* _WHAT YOU ARE ASKED TO DO_
Start to finish, retype the entries exactly while omitting the pictures.
_ _ _ _ _
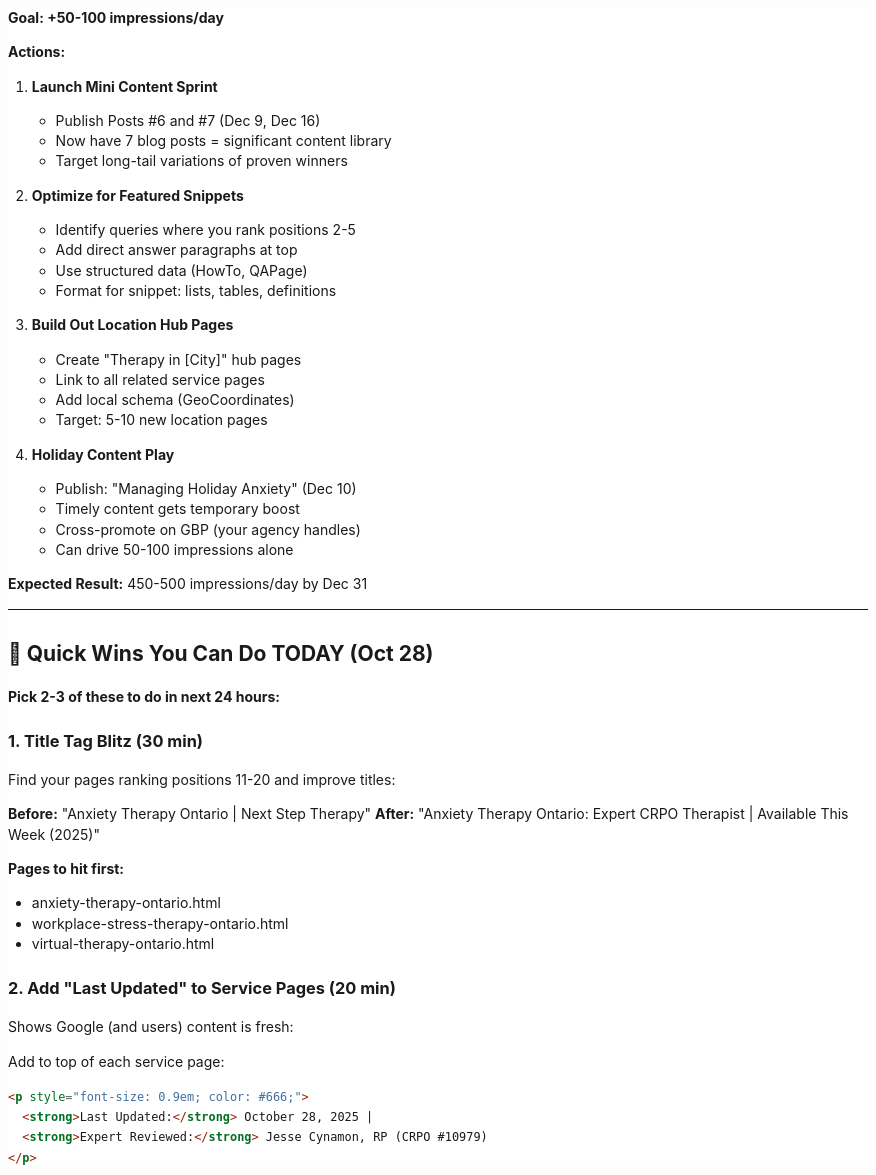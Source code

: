 **Goal: +50-100 impressions/day**

**Actions:**
1. **Launch Mini Content Sprint**
   - Publish Posts #6 and #7 (Dec 9, Dec 16)
   - Now have 7 blog posts = significant content library
   - Target long-tail variations of proven winners

2. **Optimize for Featured Snippets**
   - Identify queries where you rank positions 2-5
   - Add direct answer paragraphs at top
   - Use structured data (HowTo, QAPage)
   - Format for snippet: lists, tables, definitions

3. **Build Out Location Hub Pages**
   - Create "Therapy in [City]" hub pages
   - Link to all related service pages
   - Add local schema (GeoCoordinates)
   - Target: 5-10 new location pages

4. **Holiday Content Play**
   - Publish: "Managing Holiday Anxiety" (Dec 10)
   - Timely content gets temporary boost
   - Cross-promote on GBP (your agency handles)
   - Can drive 50-100 impressions alone

**Expected Result:** 450-500 impressions/day by Dec 31

---

## 🚀 Quick Wins You Can Do TODAY (Oct 28)

**Pick 2-3 of these to do in next 24 hours:**

### 1. Title Tag Blitz (30 min)
Find your pages ranking positions 11-20 and improve titles:

**Before:** "Anxiety Therapy Ontario | Next Step Therapy"
**After:** "Anxiety Therapy Ontario: Expert CRPO Therapist | Available This Week (2025)"

**Pages to hit first:**
- anxiety-therapy-ontario.html
- workplace-stress-therapy-ontario.html
- virtual-therapy-ontario.html

### 2. Add "Last Updated" to Service Pages (20 min)
Shows Google (and users) content is fresh:

Add to top of each service page:
```html
<p style="font-size: 0.9em; color: #666;">
  <strong>Last Updated:</strong> October 28, 2025 |
  <strong>Expert Reviewed:</strong> Jesse Cynamon, RP (CRPO #10979)
</p>
```
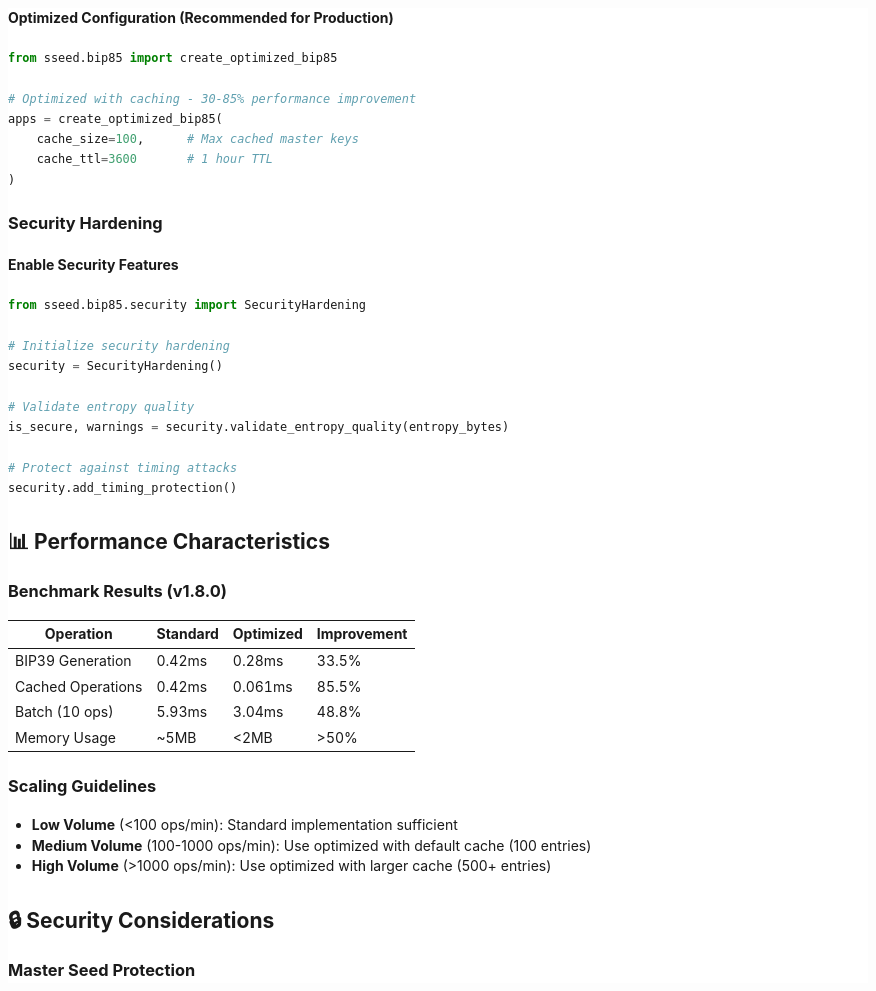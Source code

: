 #### Optimized Configuration (Recommended for Production)
```python
from sseed.bip85 import create_optimized_bip85

# Optimized with caching - 30-85% performance improvement
apps = create_optimized_bip85(
    cache_size=100,      # Max cached master keys
    cache_ttl=3600       # 1 hour TTL
)
```

### Security Hardening

#### Enable Security Features
```python
from sseed.bip85.security import SecurityHardening

# Initialize security hardening
security = SecurityHardening()

# Validate entropy quality
is_secure, warnings = security.validate_entropy_quality(entropy_bytes)

# Protect against timing attacks
security.add_timing_protection()
```

## 📊 **Performance Characteristics**

### Benchmark Results (v1.8.0)

| Operation | Standard | Optimized | Improvement |
|-----------|----------|-----------|-------------|
| BIP39 Generation | 0.42ms | 0.28ms | 33.5% |
| Cached Operations | 0.42ms | 0.061ms | 85.5% |
| Batch (10 ops) | 5.93ms | 3.04ms | 48.8% |
| Memory Usage | ~5MB | <2MB | >50% |

### Scaling Guidelines

- **Low Volume** (<100 ops/min): Standard implementation sufficient
- **Medium Volume** (100-1000 ops/min): Use optimized with default cache (100 entries)
- **High Volume** (>1000 ops/min): Use optimized with larger cache (500+ entries)

## 🔒 **Security Considerations**

### Master Seed Protection
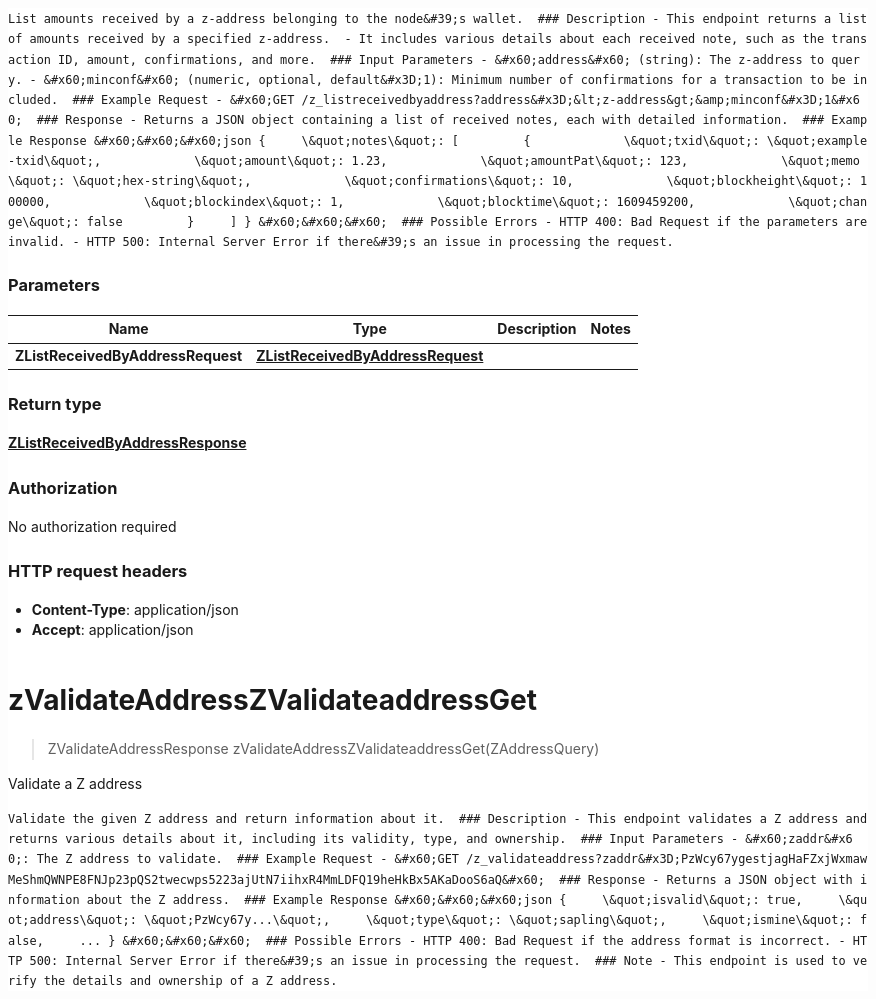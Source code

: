     List amounts received by a z-address belonging to the node&#39;s wallet.  ### Description - This endpoint returns a list of amounts received by a specified z-address.  - It includes various details about each received note, such as the transaction ID, amount, confirmations, and more.  ### Input Parameters - &#x60;address&#x60; (string): The z-address to query. - &#x60;minconf&#x60; (numeric, optional, default&#x3D;1): Minimum number of confirmations for a transaction to be included.  ### Example Request - &#x60;GET /z_listreceivedbyaddress?address&#x3D;&lt;z-address&gt;&amp;minconf&#x3D;1&#x60;  ### Response - Returns a JSON object containing a list of received notes, each with detailed information.  ### Example Response &#x60;&#x60;&#x60;json {     \&quot;notes\&quot;: [         {             \&quot;txid\&quot;: \&quot;example-txid\&quot;,             \&quot;amount\&quot;: 1.23,             \&quot;amountPat\&quot;: 123,             \&quot;memo\&quot;: \&quot;hex-string\&quot;,             \&quot;confirmations\&quot;: 10,             \&quot;blockheight\&quot;: 100000,             \&quot;blockindex\&quot;: 1,             \&quot;blocktime\&quot;: 1609459200,             \&quot;change\&quot;: false         }     ] } &#x60;&#x60;&#x60;  ### Possible Errors - HTTP 400: Bad Request if the parameters are invalid. - HTTP 500: Internal Server Error if there&#39;s an issue in processing the request.

### Parameters

|Name | Type | Description  | Notes |
|------------- | ------------- | ------------- | -------------|
| **ZListReceivedByAddressRequest** | [**ZListReceivedByAddressRequest**](../Models/ZListReceivedByAddressRequest.md)|  | |

### Return type

[**ZListReceivedByAddressResponse**](../Models/ZListReceivedByAddressResponse.md)

### Authorization

No authorization required

### HTTP request headers

- **Content-Type**: application/json
- **Accept**: application/json

<a name="zValidateAddressZValidateaddressGet"></a>
# **zValidateAddressZValidateaddressGet**
> ZValidateAddressResponse zValidateAddressZValidateaddressGet(ZAddressQuery)

Validate a Z address

    Validate the given Z address and return information about it.  ### Description - This endpoint validates a Z address and returns various details about it, including its validity, type, and ownership.  ### Input Parameters - &#x60;zaddr&#x60;: The Z address to validate.  ### Example Request - &#x60;GET /z_validateaddress?zaddr&#x3D;PzWcy67ygestjagHaFZxjWxmawMeShmQWNPE8FNJp23pQS2twecwps5223ajUtN7iihxR4MmLDFQ19heHkBx5AKaDooS6aQ&#x60;  ### Response - Returns a JSON object with information about the Z address.  ### Example Response &#x60;&#x60;&#x60;json {     \&quot;isvalid\&quot;: true,     \&quot;address\&quot;: \&quot;PzWcy67y...\&quot;,     \&quot;type\&quot;: \&quot;sapling\&quot;,     \&quot;ismine\&quot;: false,     ... } &#x60;&#x60;&#x60;  ### Possible Errors - HTTP 400: Bad Request if the address format is incorrect. - HTTP 500: Internal Server Error if there&#39;s an issue in processing the request.  ### Note - This endpoint is used to verify the details and ownership of a Z address.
_ _ _ _ _
* _EXERCISE ANSWER_
Source code

: **Goal: +50-100 impressions/day**

**Actions:**
1. **Launch Mini Content Sprint**
   - Publish Posts #6 and #7 (Dec 9, Dec 16)
   - Now have 7 blog posts = significant content library
   - Target long-tail variations of proven winners

2. **Optimize for Featured Snippets**
   - Identify queries where you rank positions 2-5
   - Add direct answer paragraphs at top
   - Use structured data (HowTo, QAPage)
   - Format for snippet: lists, tables, definitions

3. **Build Out Location Hub Pages**
   - Create "Therapy in [City]" hub pages
   - Link to all related service pages
   - Add local schema (GeoCoordinates)
   - Target: 5-10 new location pages

4. **Holiday Content Play**
   - Publish: "Managing Holiday Anxiety" (Dec 10)
   - Timely content gets temporary boost
   - Cross-promote on GBP (your agency handles)
   - Can drive 50-100 impressions alone

**Expected Result:** 450-500 impressions/day by Dec 31

---

## 🚀 Quick Wins You Can Do TODAY (Oct 28)

**Pick 2-3 of these to do in next 24 hours:**

### 1. Title Tag Blitz (30 min)
Find your pages ranking positions 11-20 and improve titles:

**Before:** "Anxiety Therapy Ontario | Next Step Therapy"
**After:** "Anxiety Therapy Ontario: Expert CRPO Therapist | Available This Week (2025)"

**Pages to hit first:**
- anxiety-therapy-ontario.html
- workplace-stress-therapy-ontario.html
- virtual-therapy-ontario.html

### 2. Add "Last Updated" to Service Pages (20 min)
Shows Google (and users) content is fresh:

Add to top of each service page:
```html
<p style="font-size: 0.9em; color: #666;">
  <strong>Last Updated:</strong> October 28, 2025 |
  <strong>Expert Reviewed:</strong> Jesse Cynamon, RP (CRPO #10979)
</p>
```
Source code

: #### Optimized Configuration (Recommended for Production)
```python
from sseed.bip85 import create_optimized_bip85

# Optimized with caching - 30-85% performance improvement
apps = create_optimized_bip85(
    cache_size=100,      # Max cached master keys
    cache_ttl=3600       # 1 hour TTL
)
```

### Security Hardening

#### Enable Security Features
```python
from sseed.bip85.security import SecurityHardening

# Initialize security hardening
security = SecurityHardening()

# Validate entropy quality
is_secure, warnings = security.validate_entropy_quality(entropy_bytes)

# Protect against timing attacks
security.add_timing_protection()
```

## 📊 **Performance Characteristics**

### Benchmark Results (v1.8.0)

| Operation | Standard | Optimized | Improvement |
|-----------|----------|-----------|-------------|
| BIP39 Generation | 0.42ms | 0.28ms | 33.5% |
| Cached Operations | 0.42ms | 0.061ms | 85.5% |
| Batch (10 ops) | 5.93ms | 3.04ms | 48.8% |
| Memory Usage | ~5MB | <2MB | >50% |

### Scaling Guidelines

- **Low Volume** (<100 ops/min): Standard implementation sufficient
- **Medium Volume** (100-1000 ops/min): Use optimized with default cache (100 entries)
- **High Volume** (>1000 ops/min): Use optimized with larger cache (500+ entries)

## 🔒 **Security Considerations**

### Master Seed Protection
Source code

:     List amounts received by a z-address belonging to the node&#39;s wallet.  ### Description - This endpoint returns a list of amounts received by a specified z-address.  - It includes various details about each received note, such as the transaction ID, amount, confirmations, and more.  ### Input Parameters - &#x60;address&#x60; (string): The z-address to query. - &#x60;minconf&#x60; (numeric, optional, default&#x3D;1): Minimum number of confirmations for a transaction to be included.  ### Example Request - &#x60;GET /z_listreceivedbyaddress?address&#x3D;&lt;z-address&gt;&amp;minconf&#x3D;1&#x60;  ### Response - Returns a JSON object containing a list of received notes, each with detailed information.  ### Example Response &#x60;&#x60;&#x60;json {     \&quot;notes\&quot;: [         {             \&quot;txid\&quot;: \&quot;example-txid\&quot;,             \&quot;amount\&quot;: 1.23,             \&quot;amountPat\&quot;: 123,             \&quot;memo\&quot;: \&quot;hex-string\&quot;,             \&quot;confirmations\&quot;: 10,             \&quot;blockheight\&quot;: 100000,             \&quot;blockindex\&quot;: 1,             \&quot;blocktime\&quot;: 1609459200,             \&quot;change\&quot;: false         }     ] } &#x60;&#x60;&#x60;  ### Possible Errors - HTTP 400: Bad Request if the parameters are invalid. - HTTP 500: Internal Server Error if there&#39;s an issue in processing the request.

### Parameters

|Name | Type | Description  | Notes |
|------------- | ------------- | ------------- | -------------|
| **ZListReceivedByAddressRequest** | [**ZListReceivedByAddressRequest**](../Models/ZListReceivedByAddressRequest.md)|  | |

### Return type

[**ZListReceivedByAddressResponse**](../Models/ZListReceivedByAddressResponse.md)

### Authorization

No authorization required

### HTTP request headers

- **Content-Type**: application/json
- **Accept**: application/json

<a name="zValidateAddressZValidateaddressGet"></a>
# **zValidateAddressZValidateaddressGet**
> ZValidateAddressResponse zValidateAddressZValidateaddressGet(ZAddressQuery)

Validate a Z address

    Validate the given Z address and return information about it.  ### Description - This endpoint validates a Z address and returns various details about it, including its validity, type, and ownership.  ### Input Parameters - &#x60;zaddr&#x60;: The Z address to validate.  ### Example Request - &#x60;GET /z_validateaddress?zaddr&#x3D;PzWcy67ygestjagHaFZxjWxmawMeShmQWNPE8FNJp23pQS2twecwps5223ajUtN7iihxR4MmLDFQ19heHkBx5AKaDooS6aQ&#x60;  ### Response - Returns a JSON object with information about the Z address.  ### Example Response &#x60;&#x60;&#x60;json {     \&quot;isvalid\&quot;: true,     \&quot;address\&quot;: \&quot;PzWcy67y...\&quot;,     \&quot;type\&quot;: \&quot;sapling\&quot;,     \&quot;ismine\&quot;: false,     ... } &#x60;&#x60;&#x60;  ### Possible Errors - HTTP 400: Bad Request if the address format is incorrect. - HTTP 500: Internal Server Error if there&#39;s an issue in processing the request.  ### Note - This endpoint is used to verify the details and ownership of a Z address.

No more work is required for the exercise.